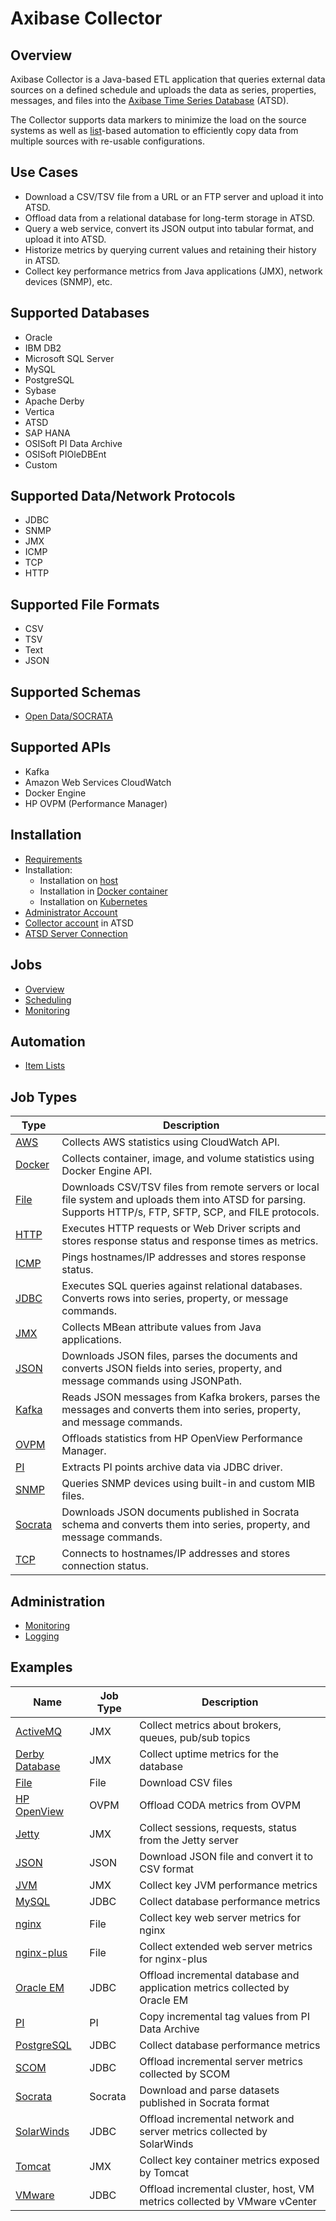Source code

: # Axibase Collector

## Overview

Axibase Collector is a Java-based ETL application that queries external data sources on a defined schedule and uploads the data as series, properties, messages, and files into the [Axibase Time Series Database](http://axibase.com/products/axibase-time-series-database/) (ATSD).

The Collector supports data markers to minimize the load on the source systems as well as [list](collections.md)-based automation to efficiently copy data from multiple sources with re-usable configurations.

## Use Cases

* Download a CSV/TSV file from a URL or an FTP server and upload it into ATSD.
* Offload data from a relational database for long-term storage in ATSD.
* Query a web service, convert its JSON output into tabular format, and upload it into ATSD.
* Historize metrics by querying current values and retaining their history in ATSD.
* Collect key performance metrics from Java applications (JMX), network devices (SNMP), etc.

## Supported Databases

* Oracle
* IBM DB2
* Microsoft SQL Server
* MySQL
* PostgreSQL
* Sybase
* Apache Derby
* Vertica
* ATSD
* SAP HANA
* OSISoft PI Data Archive
* OSISoft PIOleDBEnt
* Custom

## Supported Data/Network Protocols

* JDBC
* SNMP
* JMX
* ICMP
* TCP
* HTTP

## Supported File Formats

* CSV
* TSV
* Text
* JSON

## Supported Schemas

* [Open Data/SOCRATA](https://project-open-data.cio.gov/v1.1/schema/)

## Supported APIs

* Kafka
* Amazon Web Services CloudWatch
* Docker Engine
* HP OVPM (Performance Manager)

## Installation

* [Requirements](requirements.md)
* Installation:
  * Installation on [host](installation.md)
  * Installation in [Docker container](installation-on-docker.md)
  * Installation on [Kubernetes](installation-on-kubernetes.md)
* [Administrator Account](configure-administrator-account.md)
* [Collector account](https://github.com/axibase/atsd/blob/master/administration/collector-account.md) in ATSD
* [ATSD Server Connection](atsd-server-connection.md)

## Jobs

* [Overview](job-generic.md)
* [Scheduling](scheduling.md)
* [Monitoring](monitoring.md)

## Automation

* [Item Lists](collections.md)

## Job Types

**Type** | **Description**
----- | -----
[AWS](jobs/aws.md) | Collects AWS statistics using CloudWatch API.
[Docker](jobs/docker.md) | Collects container, image, and volume statistics using Docker Engine API.
[File](jobs/file.md) | Downloads CSV/TSV files from remote servers or local file system and uploads them into ATSD for parsing.<br>Supports HTTP/s, FTP, SFTP, SCP, and FILE protocols.
[HTTP](jobs/http.md) | Executes HTTP requests or Web Driver scripts and stores response status and response times as metrics.
[ICMP](jobs/icmp.md) | Pings hostnames/IP addresses and stores response status.
[JDBC](jobs/jdbc.md) | Executes SQL queries against relational databases.<br>Converts rows into series,  property, or message commands.
[JMX](jobs/jmx.md) | Collects MBean attribute values from Java applications.
[JSON](jobs/json.md) | Downloads JSON files, parses the documents and converts JSON fields into series, property, and message commands using JSONPath.
[Kafka](jobs/kafka.md) | Reads JSON messages from Kafka brokers, parses the messages and converts them into series, property, and message commands.
[OVPM](jobs/ovpm.md) | Offloads statistics from HP OpenView Performance Manager.
[PI](jobs/pi.md) | Extracts PI points archive data via JDBC driver.
[SNMP](jobs/snmp.md) | Queries SNMP devices using built-in and custom MIB files.
[Socrata](jobs/socrata.md) | Downloads JSON documents published in Socrata schema and converts them into series, property, and message commands.
[TCP](jobs/tcp.md) | Connects to hostnames/IP addresses and stores connection status.

## Administration

* [Monitoring](monitoring.md)
* [Logging](logging.md)

## Examples

**Name** | **Job Type** | **Description**
----- | ----- | ----
[ActiveMQ](jobs/examples/activemq) | JMX | Collect metrics about brokers, queues, pub/sub topics
[Derby Database](jobs/examples/derby) | JMX | Collect uptime metrics for the database
[File](jobs/examples/file) | File | Download CSV files
[HP OpenView](jobs/examples/hp-openview) | OVPM | Offload CODA metrics from OVPM
[Jetty](jobs/examples/jetty) | JMX | Collect sessions, requests, status from the Jetty server
[JSON](jobs/examples/json) | JSON | Download JSON file and convert it to CSV format
[JVM](jobs/examples/jvm) | JMX | Collect key JVM performance metrics
[MySQL](jobs/examples/mysql) | JDBC | Collect database performance metrics
[nginx](jobs/examples/nginx) | File | Collect key web server metrics for nginx
[nginx-plus](jobs/examples/nginx-plus) | File | Collect extended web server metrics for nginx-plus
[Oracle EM](jobs/examples/oracle-enterprise-manager) | JDBC | Offload incremental database and application metrics collected by Oracle EM
[PI](jobs/examples/pi) | PI | Copy incremental tag values from PI Data Archive
[PostgreSQL](jobs/examples/postgres) | JDBC | Collect database performance metrics
[SCOM](jobs/examples/scom) | JDBC | Offload incremental server metrics collected by SCOM
[Socrata](jobs/examples/socrata/state-government.md) | Socrata | Download and parse datasets published in Socrata format
[SolarWinds](jobs/examples/solarwinds) | JDBC | Offload incremental network and server metrics collected by SolarWinds
[Tomcat](jobs/examples/tomcat) | JMX | Collect key container metrics exposed by Tomcat
[VMware](jobs/examples/vmware) | JDBC | Offload incremental cluster, host, VM metrics collected by VMware vCenter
....................
_TRY IT_
Restate word for word each line from the top of the listing down to and including the line that holds "Axibase Collector is". Drop any pictures.

_EXERCISE ANSWER_
Source code

: # Axibase Collector

## Overview

Axibase Collector is a Java-based ETL application that queries external data sources on a defined schedule and uploads the data as series, properties, messages, and files into the [Axibase Time Series Database](http://axibase.com/products/axibase-time-series-database/) (ATSD).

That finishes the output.